In Building a Website with Node and a Bunch of Other Stuff, Part 1 I showed you how to scaffold up a new website with Node.js and Express. In this part we're going to build out our "steaming" website by adding some functionality with Express and persistence with MongoDB and Mongoose.


I didn't really have much of a plan going into this series of posts. I am learning how to use all these things and I thought it would be worthwhile to blog about things as I go. That being said, I called the website "steaming" in the last post because the website would undoubtedly end up as a steaming pile of crap. I want to expand on this by giving meaning and functionality to "steaming". Otherwise I have nothing to show you except stupid canned examples.

So what is Steaming going to be?  Steaming is going to be a twisted pile of a social network. I've done this kind of thing before with my wildly successful website (don't be surprised if that link is dead one day). The idea behind OVERTOADED was to create a Twitter clone with the twist of limiting the time a tweet, or TOAD in this case, by a fixed amount of time that could be augmented by either SALTing, i.e removing time, or LICKing, i.e. adding time. While OVERTOADED was clearly a breakthrough in social networking no internet entrepreneur succeeded on their first try. So here's round 2...

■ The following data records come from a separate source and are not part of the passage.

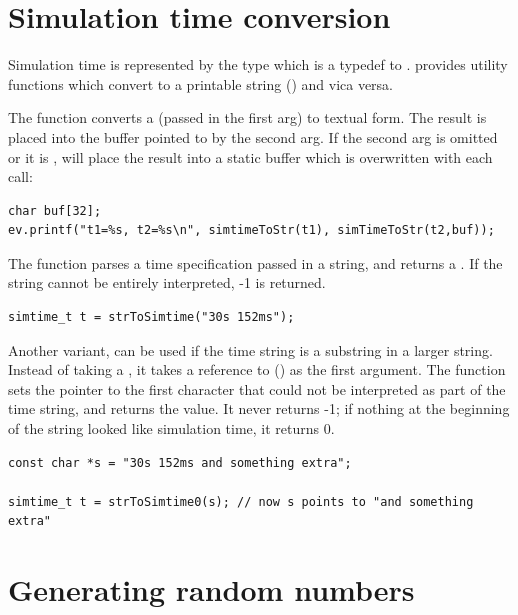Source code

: 

\section{Simulation time conversion}

Simulation time is represented by the type 
which is a typedef to .
{\opp} provides utility functions which convert 
to a printable string () and vica versa.

The  function converts a 
(passed in the first arg) to textual form. The result is placed into
the buffer pointed to by the second arg. If the second arg is omitted
or it is ,  will place the result into a
static buffer which is overwritten with each call:

\begin{verbatim}
char buf[32];
ev.printf("t1=%s, t2=%s\n", simtimeToStr(t1), simTimeToStr(t2,buf));
\end{verbatim}

The  function parses a time specification passed
in a string, and returns a . If the string cannot
be entirely interpreted, -1 is returned.

\begin{verbatim}
simtime_t t = strToSimtime("30s 152ms");
\end{verbatim}

Another variant,  can be used if the time
string is a substring in a larger string. Instead of taking a ,
it takes a reference to  () as the first argument.  The
function sets the pointer to the first character that could not be
interpreted as part of the time string, and returns the value. It
never returns -1; if nothing at the beginning of the string looked
like simulation time, it returns 0.

\begin{verbatim}
const char *s = "30s 152ms and something extra";

simtime_t t = strToSimtime0(s); // now s points to "and something extra"
\end{verbatim}


\section{Generating random numbers}

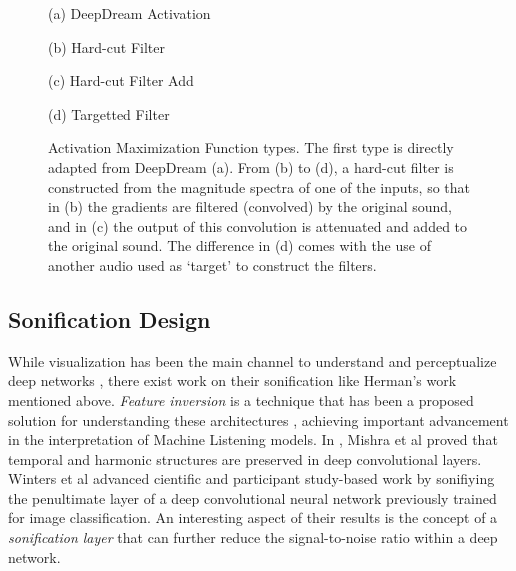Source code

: \documentclass[a4paper,10pt,oneside]{article}
\begin{document}
\begin{sloppy}
\begin{figure}[h]
\begin{minipage}[h]{0.5\columnwidth}
  \centerline{}
  \centerline{(a) DeepDream Activation}\medskip
\end{minipage}
\begin{minipage}[h]{0.5\columnwidth}
  \centerline{}
  \centerline{(b) Hard-cut Filter}\medskip
\end{minipage}
\begin{minipage}[h]{0.5\columnwidth}
  \centerline{}
  \centerline{(c) Hard-cut Filter Add}\medskip
\end{minipage}
\begin{minipage}[h]{0.5\columnwidth}
  \centerline{}
  \centerline{(d) Targetted Filter }\medskip
\end{minipage}
\caption{Activation Maximization Function types. The first type is directly adapted from DeepDream (a). From (b) to (d), a hard-cut filter is constructed from the magnitude spectra of one of the inputs, so that in (b) the gradients are filtered (convolved) by the original sound, and in (c) the output of this convolution is attenuated and added to the original sound. The difference in (d) comes with the use of another audio used as `target' to construct the filters.}
\label{fig:maxfun}
\end{figure}
\subsection{Sonification Design}

While visualization has been the main channel to understand and perceptualize deep networks \cite{simonyan2014deep}, there exist work on their sonification like Herman's work mentioned above. \textit{Feature inversion} is a technique that has been a proposed solution for understanding these architectures \cite{mahendran2014understanding, dosovitskiy2016inverting}, achieving important advancement in the interpretation of Machine Listening models. In \cite{saumitra_mishra_2018_1492527}, Mishra et al proved that temporal and harmonic structures are preserved in deep convolutional layers. Winters et al \cite{Winters2019} advanced cientific and participant study-based work by sonifiying the penultimate layer of a deep convolutional neural network previously trained for image classification. An interesting aspect of their results is the concept of a \textit{sonification layer} that can further reduce the signal-to-noise ratio within a deep network. 


\end{sloppy}
\end{document}
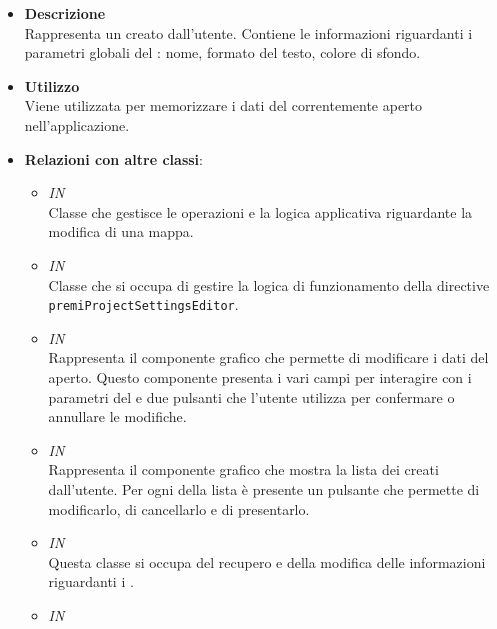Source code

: \FloatBarrier
\begin{itemize}
\item \textbf{Descrizione}\\
Rappresenta un  creato dall’utente. Contiene le informazioni riguardanti i parametri globali del : nome, formato del testo, colore di sfondo.
\item \textbf{Utilizzo}\\
Viene utilizzata per memorizzare i dati del  correntemente aperto nell’applicazione.
\item \textbf{Relazioni con altre classi}:
\begin{itemize}
\item \textit{IN} \hyperref[\nogloxy{Premi::Front-End::Controllers::MindmapEditorController}]{}\\
Classe che gestisce le operazioni e la logica applicativa riguardante la modifica di una mappa.
\item \textit{IN} \hyperref[\nogloxy{Premi::Front-End::Controllers::ProjectSettingsEditorController}]{}\\
Classe che si occupa di gestire la logica di funzionamento della directive \texttt{premiProjectSettingsEditor}.
\item \textit{IN} \hyperref[\nogloxy{Premi::Front-End::Directives::premiProjectSettingsEditor}]{}\\
Rappresenta il componente grafico che permette di modificare i dati del  aperto.
Questo componente presenta i vari campi per interagire con i parametri del  e due pulsanti che l'utente utilizza per confermare o annullare le modifiche.
\item \textit{IN} \hyperref[\nogloxy{Premi::Front-End::Directives::premiProjectsList}]{}\\
Rappresenta il componente grafico che mostra la lista dei  creati dall’utente. Per ogni  della lista è presente un pulsante che permette di modificarlo, di cancellarlo e di presentarlo.
\item \textit{IN} \hyperref[\nogloxy{Premi::Front-End::Services::ProjectService}]{}\\
Questa classe si occupa del recupero e della modifica delle informazioni riguardanti i .
\item \textit{IN} \hyperref[\nogloxy{Premi::Front-End::Views::DashboardView}]{}\\

\end{itemize}
\end{itemize}
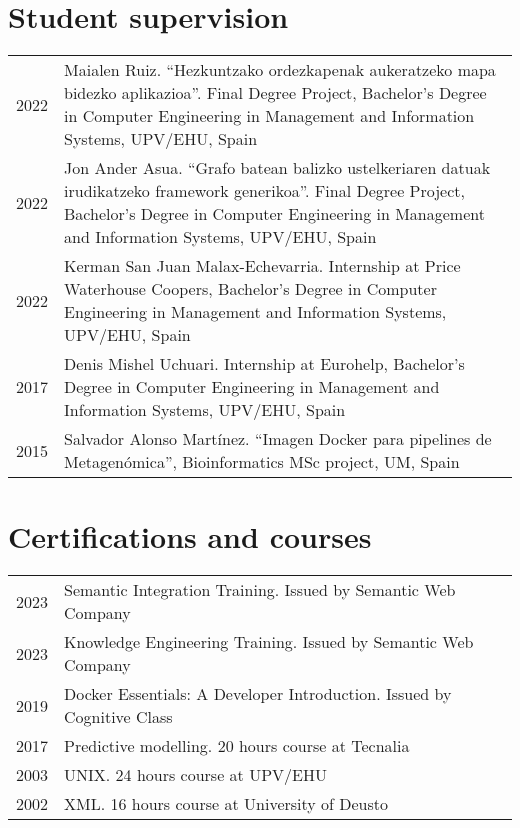 \documentclass[11pt,fullpage]{article}
\begin{document}
\section*{Student supervision}

\begin{longtable}{p{0.5in}|p{5.5in}}

2022 & Maialen Ruiz. ``Hezkuntzako ordezkapenak aukeratzeko mapa bidezko aplikazioa''. Final Degree Project, Bachelor's Degree in Computer Engineering in Management and Information Systems, UPV/EHU, Spain \\
2022 & Jon Ander Asua. ``Grafo batean balizko ustelkeriaren datuak irudikatzeko framework generikoa''. Final Degree Project, Bachelor's Degree in Computer Engineering in Management and Information Systems, UPV/EHU, Spain \\
2022 & Kerman San Juan Malax-Echevarria. Internship at Price Waterhouse Coopers, Bachelor's Degree in Computer Engineering in Management and Information Systems, UPV/EHU, Spain  \\
2017 & Denis Mishel Uchuari. Internship at Eurohelp, Bachelor's Degree in Computer Engineering in Management and Information Systems, UPV/EHU, Spain \\
2015 & Salvador Alonso Mart\'inez. ``Imagen Docker para pipelines de Metagen\'omica'', Bioinformatics MSc project, UM, Spain \\

\end{longtable}

\section*{Certifications and courses}

\begin{longtable}{p{0.5in}|p{5.5in}}
  2023 & Semantic Integration Training. Issued by Semantic Web Company \\ %
  2023 & Knowledge Engineering Training. Issued by Semantic Web Company \\ %
  2019 & Docker Essentials: A Developer Introduction. Issued by Cognitive Class \\ %
  2017 & Predictive modelling. 20 hours course at Tecnalia \\
  2003 & UNIX. 24 hours course at UPV/EHU \\
  2002 & XML. 16 hours course at University of Deusto \\
  
\end{longtable}
\end{document}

Steaming is going to be a bit like Medium. It will be a simple blogging platform with a twist. I have a Windows Store app called Write Freely that exists for the purpose of helping people learn to free write by taking away the ability to edit anything. Combine this with a blogging platform and you get... Steaming. So that's what we're going to build.

For some stupid reason I really like this idea so I've purchased the domain (should work someday) to host it at when I get the thing built. I think "steaming" and "rocks" being adjacent to one another is pretty funny given the context.

MongoDB and Mongoose

MongoDB is a NoSQL database. The basic idea behind this type of database is that you store data in some other way than the rows, columns, and tables of a traditional relational database. MongoDB stores JSON-like documents in named collections similar to relational database tables but without the strict structure around the data it contains. That is to say, 2 documents in the same collection may look nothing alike.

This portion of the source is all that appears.